Menyambut tahun baru 2020, wilayah Jabodetabek dilanda banjir. Curah hujan turun cukup lebat, dengan rentang waktu cukup panjang. Mendung gelap nyaris seharian menggelayut, tak memberi kesempatan matahari bersinar barang sesaat.
Beberapa titik terdampak dengan cepat air meninggi, bahkan sampai menenggelamkan rumah berserta isinya. Di tempat tinggal saya tak luput dari banjir, terutama di blok B yang posisi tanah lebih rendah dari sungai.
Warga yang rumah terendam air, mengungsi di lokasi aman dengan dibantu warga yang tinggal di blok tidak terdampak. Beruntung perahu karet cepat datang, segera mengevakuasi orang tua, anak-anak, ibu hamil, ibu dan balita, serta warga yang membutuhkan bantuan cepat.
Di WA Group RT kami cepat tanggap, apa yang bisa dilakukan segera saja dilakukan. Mulai mengangkat perabot dan barang pecah belah, mengumpulkan makanan kecil dan minuman kemasan.
Seorang ibu sepuh menahan duka, anaknya baru saja pindah dan terhitung baru tiga hari ngontrak di Blok B. Uang sudah kadung dibayar lunas, untuk masa tinggal selama satu tahun ke depan.
"Baru saja uang dibayarkan, tunai tigapuluh juta untuk sewa kontrakan," saya mendengar jelas, ada tangis didalam kalimat si ibu.
-------
Sontak berita banjir naik di media massa mainstream, apalagi di media sosial tak kalah riuh. Banyak orang yang ikut nongol, memaparkan segala analisa dan argumen personal bak ahli di bidang cuaca dan bidang bersinggungan lingkungan.
Masing-masing (seolah) merasa paling tahu dan paling benar, sehingga debat kusir dengan mudah terjadi akibat tidak ada yang mau mengalah.

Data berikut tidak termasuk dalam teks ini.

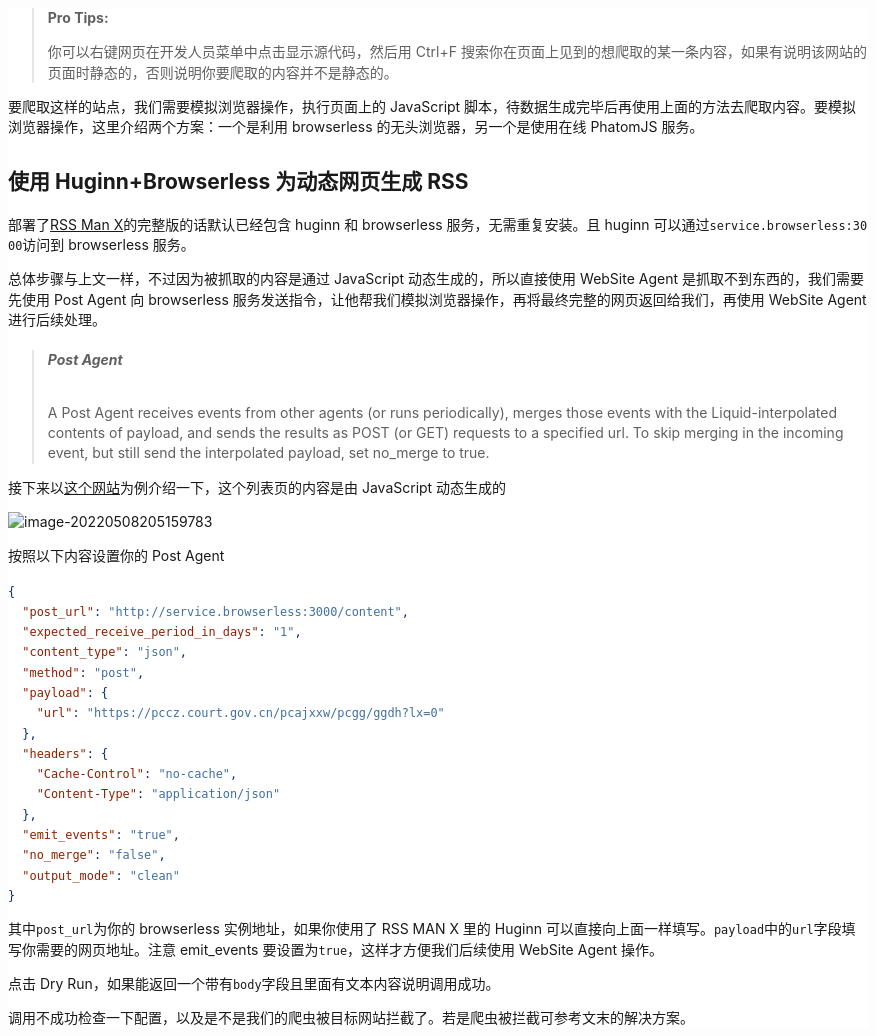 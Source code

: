> **Pro Tips:**
>
> 你可以右键网页在开发人员菜单中点击显示源代码，然后用 Ctrl+F 搜索你在页面上见到的想爬取的某一条内容，如果有说明该网站的页面时静态的，否则说明你要爬取的内容并不是静态的。

要爬取这样的站点，我们需要模拟浏览器操作，执行页面上的 JavaScript 脚本，待数据生成完毕后再使用上面的方法去爬取内容。要模拟浏览器操作，这里介绍两个方案：一个是利用 browserless 的无头浏览器，另一个是使用在线 PhatomJS 服务。



## 使用 Huginn+Browserless 为动态网页生成 RSS



部署了[RSS Man X](https://github.com/Colin-XKL/RSSmanX)的完整版的话默认已经包含 huginn 和 browserless 服务，无需重复安装。且 huginn 可以通过`service.browserless:3000`访问到 browserless 服务。

总体步骤与上文一样，不过因为被抓取的内容是通过 JavaScript 动态生成的，所以直接使用 WebSite Agent 是抓取不到东西的，我们需要先使用 Post Agent 向 browserless 服务发送指令，让他帮我们模拟浏览器操作，再将最终完整的网页返回给我们，再使用 WebSite Agent 进行后续处理。

> ###### **Post Agent**
>
> A Post Agent receives events from other agents (or runs periodically), merges those events with the Liquid-interpolated contents of payload, and sends the results as POST (or GET) requests to a specified url. To skip merging in the incoming event, but still send the interpolated payload, set no_merge to true.

接下来以[这个网站](https://pccz.court.gov.cn/pcajxxw/pcgg/ggdh?lx=0)为例介绍一下，这个列表页的内容是由 JavaScript 动态生成的

![image-20220508205159783](https://blog-1301127393.file.myqcloud.com/BlogImgs/202205082207724.png)

按照以下内容设置你的 Post Agent

```json
{
  "post_url": "http://service.browserless:3000/content",
  "expected_receive_period_in_days": "1",
  "content_type": "json",
  "method": "post",
  "payload": {
    "url": "https://pccz.court.gov.cn/pcajxxw/pcgg/ggdh?lx=0"
  },
  "headers": {
    "Cache-Control": "no-cache",
    "Content-Type": "application/json"
  },
  "emit_events": "true",
  "no_merge": "false",
  "output_mode": "clean"
}
```

其中`post_url`为你的 browserless 实例地址，如果你使用了 RSS MAN X 里的 Huginn 可以直接向上面一样填写。`payload`中的`url`字段填写你需要的网页地址。注意 emit_events 要设置为`true`，这样才方便我们后续使用 WebSite Agent 操作。

点击 Dry Run，如果能返回一个带有`body`字段且里面有文本内容说明调用成功。

调用不成功检查一下配置，以及是不是我们的爬虫被目标网站拦截了。若是爬虫被拦截可参考文末的解决方案。

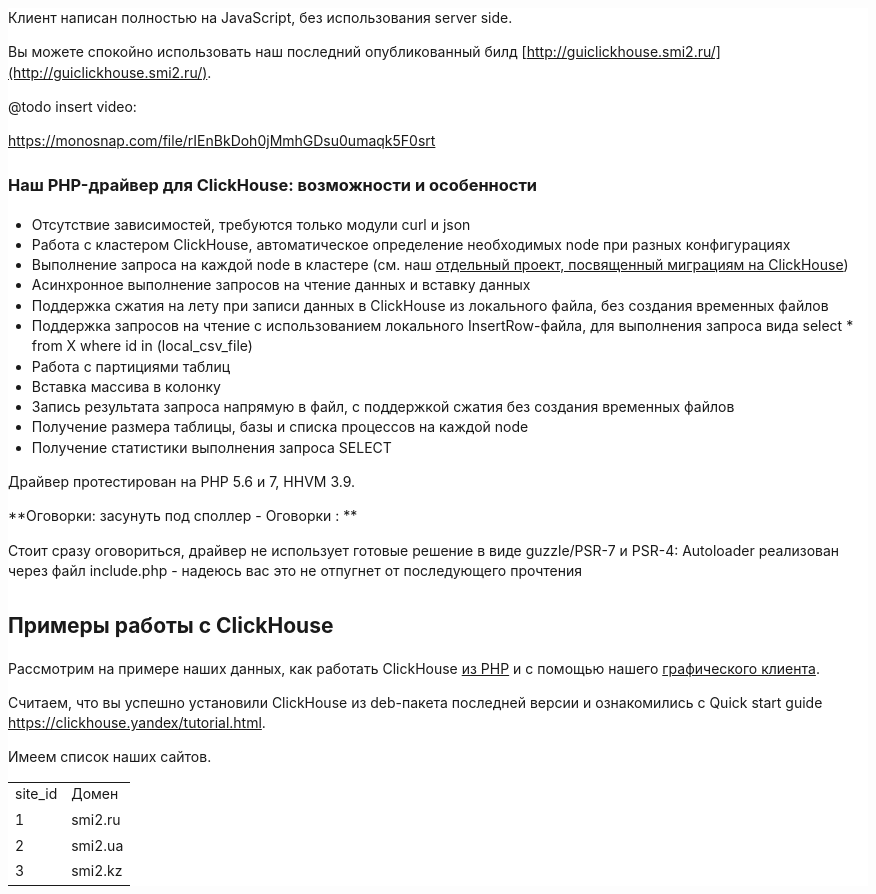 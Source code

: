 Клиент написан полностью на JavaScript, без использования server side.

Вы можете спокойно использовать наш последний опубликованный билд [http://guiclickhouse.smi2.ru/](http://guiclickhouse.smi2.ru/).


@todo insert video:

https://monosnap.com/file/rIEnBkDoh0jMmhGDsu0umaqk5F0srt


### Наш PHP-драйвер для ClickHouse: возможности и особенности
* Отсутствие зависимостей, требуются только модули curl и json
* Работа с кластером ClickHouse, автоматическое определение необходимых node при разных конфигурациях
* Выполнение запроса на каждой node в кластере (см. наш [отдельный проект, посвященный миграциям на ClickHouse](https://github.com/smi2/phpMigrationsClickhouse))
* Асинхронное выполнение запросов на чтение данных и вставку данных 
* Поддержка сжатия на лету при записи данных в ClickHouse из локального файла, без создания временных файлов
* Поддержка запросов на чтение с использованием локального InsertRow-файла, для выполнения запроса вида select * from X where id in (local_csv_file)
* Работа с партициями таблиц
* Вставка массива в колонку
* Запись результата запроса напрямую в файл, с поддержкой сжатия без создания временных файлов
* Получение размера таблицы, базы и списка процессов на каждой node
* Получение статистики выполнения запроса SELECT

Драйвер протестирован на PHP 5.6 и 7, HHVM 3.9.

**Оговорки:  засунуть под споллер - Оговорки : **

Cтоит сразу оговориться, драйвер не использует готовые решение в виде guzzle/PSR-7 и PSR-4: Autoloader реализован через файл include.php - надеюсь вас это не отпугнет от последующего прочтения      

## Примеры работы с ClickHouse

Рассмотрим на примере наших данных, как работать ClickHouse [из PHP](https://github.com/smi2/phpClickHouse) и с помощью нашего [графического клиента](https://github.com/smi2/clickhouse-frontend).

Считаем, что вы успешно установили ClickHouse из deb-пакета последней версии и ознакомились с Quick start guide https://clickhouse.yandex/tutorial.html.

Имеем список наших сайтов.

<table>
  <tr>
    <td>site_id</td>
    <td>Домен</td>
  </tr>
  <tr>
    <td>1</td>
    <td>smi2.ru</td>
  </tr>
  <tr>
    <td>2</td>
    <td>smi2.ua</td>
  </tr>
  <tr>
    <td>3</td>
    <td>smi2.kz</td>
  </tr>
</table>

Timeline facebook dan twitter saya, dipenuhi dengan umpatan bersaut-sautan. Meme dadakan dipublish, menyalahkan pihak satu dan membenarkan pihak lain. Seperti dejavu, suasana medsos panas terjadi lagi, persis seperti suasana jelang Pemilu terakhir (awal tahun lalu).
Dua kubu berseberangan seperti macan dibangunkan, masing-masing ngotot dan membenarkan kelompoknya.